Hemp’s unleashing of formally attuned figurative language sends a reader’s own imagination into flight, (every time I read that last line, I see the silhouette of a head containing blue skies with white puffy clouds sailing past. Sentimental? Maybe. But also just exactly what that dreamer managed to dream up into reality during a nasty storm); while her “bass notes” provide the psychologically sharp, incisive edge that serves to cut open her reader’s mind just as her speaker does the dreamer’s.

What compels most, within this language rich with music and metaphor, is the way Hemp brings her speakers into ultimate union with the natural forces we normally view as “other.” Icarus becomes the very sun, benevolent now, that melted his wings. Jesus turns out to have supernatural powers after all and the animal storm “cowers” under his voice, then is “still.”

Yet, even where “happy” endings are implied in these poems, the price is high; the price is someone’s – usually the speaker’s – life.

One of the most intriguing poems in the collection is “Orpheus After.” Along with the flourish of musical gestures ¬ – “As we descended I composed a song/ to break the hearts of men, a subtle play between the treble and the bass.” – Hemp infuses the classical world with contemporary gestures, and does so with a sense of humor. Hermes “worked for the border guards” and “Wore feathers on his shoes,” while “Low riders/ with their amped subwoofers” Orpheus tells us, “could never have competed/ with the pulse inside my belly, inside my balls.” Hemp’s figurative language, especially pun, complicates the narrative deliciously. The title itself is a play on Orpheus after Eurdyce dies, and Orpheus chasing after Eurydice, but also Orpheus after his own descent and return, a return never quite entire from a decent in which the seducer becomes the seduced:

   Until I saw the outline of her body, I thought I’d have no problem
   seducing all concerned. Attendants swooned. The King smiled and closed

   his eyes. They were fools for what the strings could do. But her posture
   seemed unfamiliar, unblinking, and unlistening. I finished off my song

   …An audience without/ her face meant nothing to me…

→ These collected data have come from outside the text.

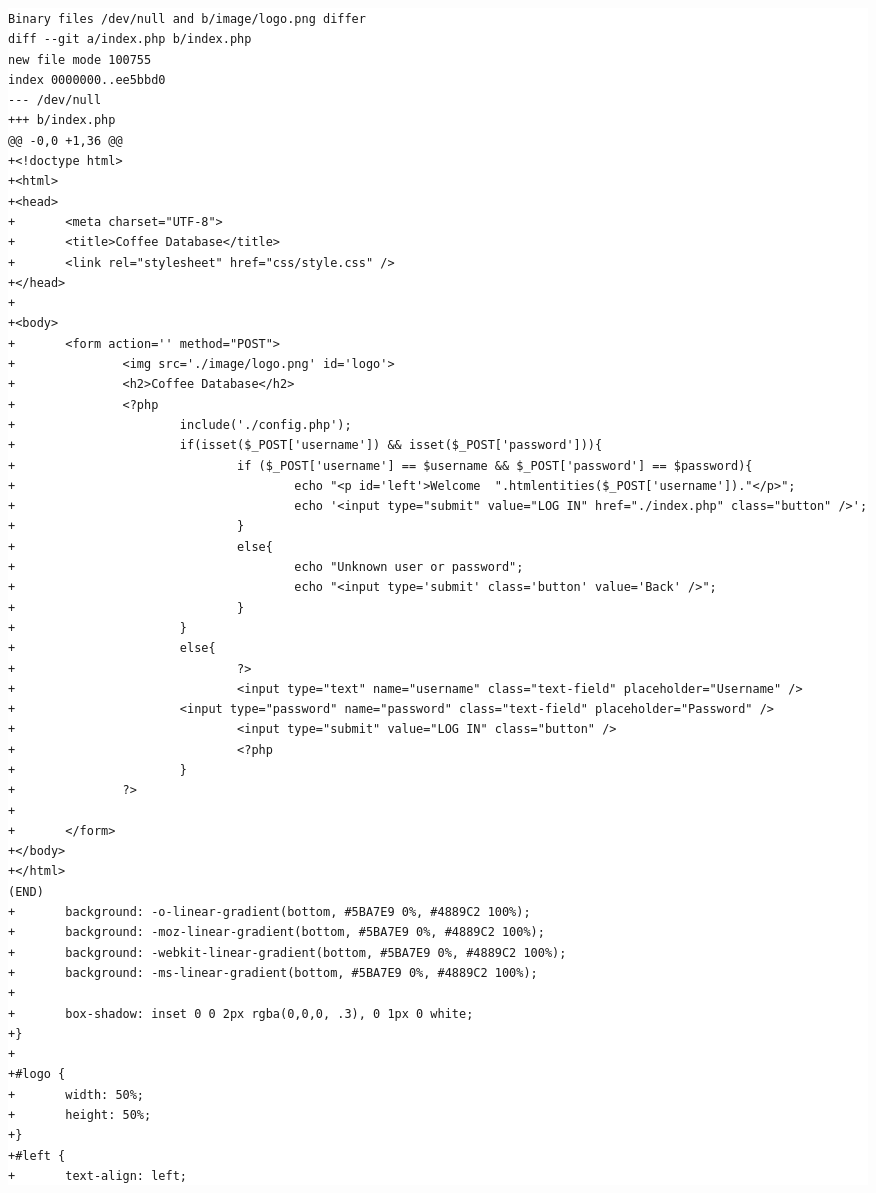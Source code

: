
 ```
Binary files /dev/null and b/image/logo.png differ
diff --git a/index.php b/index.php
new file mode 100755
index 0000000..ee5bbd0
--- /dev/null
+++ b/index.php
@@ -0,0 +1,36 @@
+<!doctype html>
+<html>
+<head>
+       <meta charset="UTF-8">
+       <title>Coffee Database</title>
+       <link rel="stylesheet" href="css/style.css" />
+</head>
+
+<body>
+       <form action='' method="POST">
+               <img src='./image/logo.png' id='logo'>
+               <h2>Coffee Database</h2>
+               <?php
+                       include('./config.php');
+                       if(isset($_POST['username']) && isset($_POST['password'])){
+                               if ($_POST['username'] == $username && $_POST['password'] == $password){
+                                       echo "<p id='left'>Welcome  ".htmlentities($_POST['username'])."</p>";
+                                       echo '<input type="submit" value="LOG IN" href="./index.php" class="button" />';
+                               }
+                               else{
+                                       echo "Unknown user or password";
+                                       echo "<input type='submit' class='button' value='Back' />";
+                               }
+                       }
+                       else{
+                               ?>
+                               <input type="text" name="username" class="text-field" placeholder="Username" />
+                       <input type="password" name="password" class="text-field" placeholder="Password" />
+                               <input type="submit" value="LOG IN" class="button" />
+                               <?php
+                       }
+               ?>
+
+       </form>
+</body>
+</html>
(END)
+       background: -o-linear-gradient(bottom, #5BA7E9 0%, #4889C2 100%);
+       background: -moz-linear-gradient(bottom, #5BA7E9 0%, #4889C2 100%);
+       background: -webkit-linear-gradient(bottom, #5BA7E9 0%, #4889C2 100%);
+       background: -ms-linear-gradient(bottom, #5BA7E9 0%, #4889C2 100%);
+
+       box-shadow: inset 0 0 2px rgba(0,0,0, .3), 0 1px 0 white;
+}
+
+#logo {
+       width: 50%;
+       height: 50%;
+}
+#left {
+       text-align: left;
```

Which is a big deal for a narcissist who depends on audience for all sense of identity. All of the themes present in That Fall come together here. Orpheus, in the aftermath of his loss, describes himself: “I kneel and tip my ear to every snake hole, every fissure in the ground.” The new gods reach back to the old goddesses; the magician seeks something of the solid, and the flutist notes the earth’s apertures with the primal gestures of a wolf or coyote obsessed by scent.

As part of the balancing act, the other poems in this book – while retaining the otherworldly nature established early on in the collection – move into the confessional with a personal “I” that may or may not be Christine Hemp, but she is willing to allow us to thinks so in order to achieve that willing state of disbelief within our belief. Thus we become entranced with her and along with her:

   Though I had left the forest the way I’d come,
   things had changed: Salmonberries dripped
   their pinky-orange beyond the bush;
   rhododendrons bloomed so white I had to look away.

Here is a speaker who is not only willing and able to become altered in the woods to make a poem, but to make a poem and build a house:

   I climbed the ladder to the roof. I pulled

   my hammer from my belt, lay the two-by-fours flat
   across the rafters, pounded sixteen-penny nails

   into purlins one by one.

It is in this, the title poem for the collection, that Hemp provides her ars poetica:

   There’s something clean and true
   about a square strike, to watch the shank
   sink into fragrant fir. And from that height

   I saw a bigger plan, one in which I measured
   up, made my mark. Something built to last.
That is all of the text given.